Her nasıl bir kadının makyajlı hâliyle, makyakjız hâli bir değil, bu olaya da öyle bakacaksınız. Bir şeyi seçmek ya da seçmemek, kadının makyajıdır. Sizin makyajın ardındakine bakmanız gerek.

Bununla ilgili daha önce yazdığım bir mesajım vardı, aynen alıntılıyorum:
Özgür irade yoktur. Beyin, geçmiş tecrübelerini (hafızasını) yorumlayarak bir seçim yapar. Bu seçimler birike birike yeni bakış açıları kazandırır ve bu bakış açıları da geçmiş tecrübeleri yorumlama şeklini değiştirir. Böyle böyle insan sürekli bir değişim içerisindedir.

Özgür irade yok derken, seçim yapmakta özgürsünüz. Bir kukla olmanızdan bahsetmiyorum. Özgür olduğunu zanneden ama özgür olmanın yanından bile geçemeyecek kadar utanç verici sınırlı bir özgürlükle, arzularımızın peşinden koşan canlılarız biz.

İnsan ilk doğduğunda birtakım tecrübelere sahip olabilir. Bu muhtemelen içgüdü dediğimiz şey. Bundan sonrası doğduğumuz ortama, ailemize, birtakım genlerimizden gelen özelliklere (mesela tipimiz ya da bizim bir şeye olan yatkınlığımızı etkileyecek ölçüdeki genler) göre tecrübeler elde ederiz.

Bu işin zaten başı bize bağlı olmadığı için, sonrası hiç bağlı değildir! Eğer bu mesajımı okuduktan sonra özgür iradenin olmadığını düşünüyorsanız, bu da size bağlı değildir. Ben tarayıcımın geçmişine basıp, bir arama sonucu yanlışlıkla Technopat'a basmasam bu konuyu görmeyecektim.

Siz de bu mesajımı okumayacaktınız ve fikirlerinizde herhangi bir etkide bulunmayacaktım. Bu size bağlı değildi. Sizin kontrolünüzde değildi. Burada yazdığım şeyler, sizin fikirlerinizi kesinlikle etkileyecek. Ne tür bir etki yaratacağını tahmin edemezsiniz.

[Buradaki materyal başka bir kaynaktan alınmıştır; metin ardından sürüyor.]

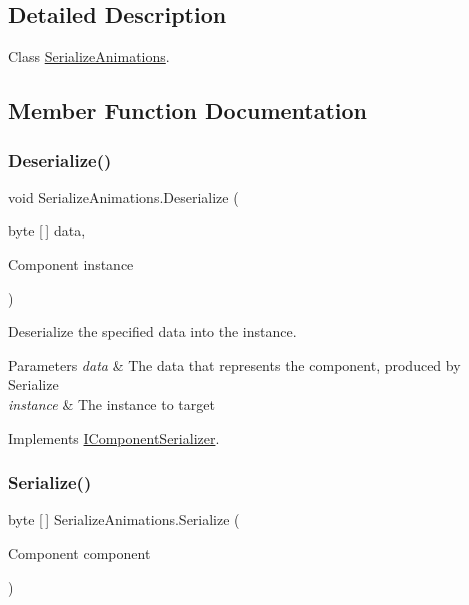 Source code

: \subsection{Detailed Description}
Class \hyperlink{class_serialize_animations}{Serialize\+Animations}. 



\subsection{Member Function Documentation}
\mbox{\label{class_serialize_animations_a70a93ea3a6ce6289e19f0552565cebba}} 
\subsubsection{\texorpdfstring{Deserialize()}{Deserialize()}}
{\footnotesize\ttfamily void Serialize\+Animations.\+Deserialize (\begin{DoxyParamCaption}\item[{byte \mbox{[}$\,$\mbox{]}}]{data,  }\item[{Component}]{instance }\end{DoxyParamCaption})\hspace{0.3cm}{\ttfamily [inline]}}



Deserialize the specified data into the instance. 


\begin{DoxyParams}{Parameters}
{\em data} & The data that represents the component, produced by Serialize\\
\hline
{\em instance} & The instance to target\\
\hline
\end{DoxyParams}


Implements \hyperlink{interface_i_component_serializer_a4cc366a5c78b33d47a90c209d8fed883}{I\+Component\+Serializer}.

\mbox{\label{class_serialize_animations_a05552bb8c8baad409516f661845bc4e7}} 
\subsubsection{\texorpdfstring{Serialize()}{Serialize()}}
{\footnotesize\ttfamily byte \mbox{[}$\,$\mbox{]} Serialize\+Animations.\+Serialize (\begin{DoxyParamCaption}\item[{Component}]{component }\end{DoxyParamCaption})\hspace{0.3cm}{\ttfamily [inline]}}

Fikirler beyin tarafından kabul edilmese bile saklanır. Bir süre sonra hiç beklemediğiniz kadar güçlü bir şekilde tezahür edebilir. Uygun koşullarda, uygun çıkarlarda, insana kabul ettiremeyeceğiniz hiçbir şey yoktur arkadaşlar. Bunu unutmayın.

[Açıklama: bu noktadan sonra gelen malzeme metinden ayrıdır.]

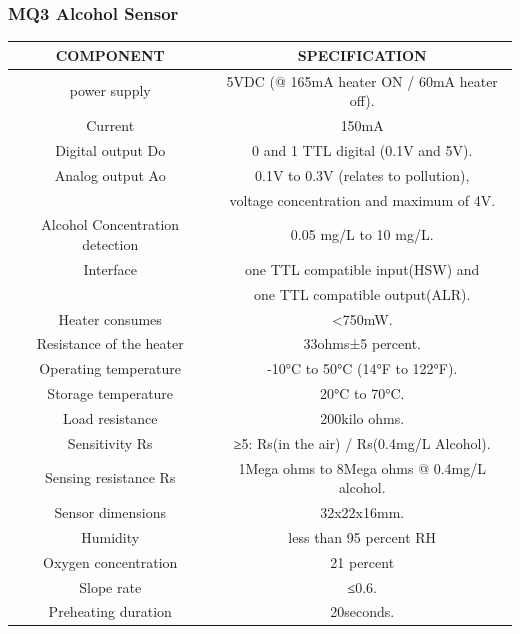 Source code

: \documentclass[12pt]{article}
\begin{document}
\subsubsection{MQ3 Alcohol Sensor}
\begin{tabular}{|c|c|}
    \hline
     COMPONENT & SPECIFICATION  \\
    \hline
    power supply & 5VDC (@ 165mA heater ON / 60mA heater off). \\
    \hline
    Current & 150mA \\
    \hline
    Digital output Do& 0 and 1 TTL digital (0.1V and 5V).\\
    \hline
    Analog output Ao& 0.1V to 0.3V (relates to pollution), 
    \\ & voltage concentration and maximum of 4V.\\
    \hline
    Alcohol Concentration detection& 0.05 mg/L to 10 mg/L.\\
    \hline
    Interface& one TTL compatible input(HSW) and \\ & one TTL compatible output(ALR). 
    \\
    \hline
    Heater consumes& <750mW. \\
    \hline
    Resistance of the heater& 33ohms±5 percent. \\
    \hline
    Operating temperature& -10°C to 50°C (14°F to 122°F).\\
    Storage temperature& 20°C to 70°C. \\
    \hline
    Load resistance & 200kilo ohms.\\
    \hline
    Sensitivity Rs& ≥5: Rs(in the air) / Rs(0.4mg/L Alcohol).\\
    \hline
    Sensing resistance Rs& 1Mega ohms to 8Mega ohms @ 0.4mg/L alcohol.\\
    \hline
    Sensor dimensions&32x22x16mm.\\
    \hline
    Humidity & less than 95 percent RH  \\
    \hline
    Oxygen concentration& 21 percent  \\
    \hline
    Slope rate& ≤0.6. \\
    \hline
    Preheating duration& 20seconds.\\
    \hline
\end{tabular}
\end{document}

Ayrıca şöyle bir şey daha var: Mesela diyebilirsiniz "Benim babam X dinine inanıyordu ve beni de X dinine inançlı olacak şekilde büyüttü ama ben büyüyünce X dinine inanmaktan vazgeçtim. Yani çevrem bana etki etmedi. Ben gene kendi yoluma baktım."

Arkadaşlar, eğer böyle düşünüyorsanız vahim bir hatanın içerisindesiniz ve bunun farkında bile değilsiniz. Burada gözden kaçırılmaması gereken nokta, çevreden gelen tecrübelerin (ve telkinlerin) illa beklenen etkiyi yaratma zorunluluğu yoktur.

Muhtemelen baban seni o X dinine bağlı büyütürken ufak bir mimik yaptı ve bu da ileride beyninde patlayıp, seni dinden çıkardı. Belki de baban militan bir Ateist olsa, sen çeşitli olaylar sonucu gidip o X dinine inanacaktın :)

Yani bu çevreden gelen tecrübelerin insan üzerinde korkunç bir etkisi olduğu doğru, ama bu her zaman beklenen etkiyi yaratmaz. Ters etki yaratabilir, ahan elinizde patlar.

Bu din olayı elbette örnek ama en iyi böyle anlatılabilirdi.
 
Önce dinozorlar yaratılmadı. Zaten bütün canlıların kökeni 4 milyar önce yaratılmış tek hücreli bir canlıydı. Neden insan türünden önce dinozorlar evrimleşti olarak soruyorsanız bunun cevabı da eğer dinozorlar 65 milyon yıl önce yok olmasalardı bugün insan diye bir tür de olamazdı.